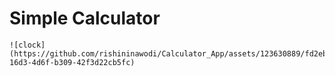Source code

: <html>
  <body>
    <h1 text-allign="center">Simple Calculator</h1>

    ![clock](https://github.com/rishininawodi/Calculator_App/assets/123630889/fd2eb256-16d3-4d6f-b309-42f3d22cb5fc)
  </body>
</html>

───

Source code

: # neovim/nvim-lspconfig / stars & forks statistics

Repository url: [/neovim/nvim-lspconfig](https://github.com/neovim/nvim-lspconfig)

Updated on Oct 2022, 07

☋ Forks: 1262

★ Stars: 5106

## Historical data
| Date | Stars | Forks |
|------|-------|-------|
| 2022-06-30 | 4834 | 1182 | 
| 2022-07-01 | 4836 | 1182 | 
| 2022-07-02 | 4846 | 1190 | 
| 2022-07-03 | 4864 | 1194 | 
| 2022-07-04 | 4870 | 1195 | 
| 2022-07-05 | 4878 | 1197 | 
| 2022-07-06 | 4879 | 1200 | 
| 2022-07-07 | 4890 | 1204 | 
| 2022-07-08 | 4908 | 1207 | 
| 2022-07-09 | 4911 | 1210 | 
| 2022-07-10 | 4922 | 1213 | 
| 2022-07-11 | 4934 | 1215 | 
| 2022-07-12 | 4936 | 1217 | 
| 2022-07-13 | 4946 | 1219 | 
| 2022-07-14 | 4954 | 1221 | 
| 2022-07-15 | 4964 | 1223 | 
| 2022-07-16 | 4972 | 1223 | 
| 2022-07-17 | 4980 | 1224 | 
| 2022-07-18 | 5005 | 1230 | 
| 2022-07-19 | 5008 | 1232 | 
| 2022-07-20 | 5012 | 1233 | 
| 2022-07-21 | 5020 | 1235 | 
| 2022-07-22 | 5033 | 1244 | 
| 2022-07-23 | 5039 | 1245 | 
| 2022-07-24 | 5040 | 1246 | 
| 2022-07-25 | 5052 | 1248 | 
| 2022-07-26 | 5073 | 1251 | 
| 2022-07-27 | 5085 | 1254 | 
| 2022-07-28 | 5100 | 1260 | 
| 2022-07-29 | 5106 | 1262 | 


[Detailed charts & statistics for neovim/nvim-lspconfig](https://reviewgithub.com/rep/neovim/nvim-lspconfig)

───

Task brief. Check each line of the records above for the string "lspconfig", and report every line that has it.

Task result.
: # neovim/nvim-lspconfig / stars & forks statistics
Repository url: [/neovim/nvim-lspconfig](https://github.com/neovim/nvim-lspconfig)
[Detailed charts & statistics for neovim/nvim-lspconfig](https://reviewgithub.com/rep/neovim/nvim-lspconfig)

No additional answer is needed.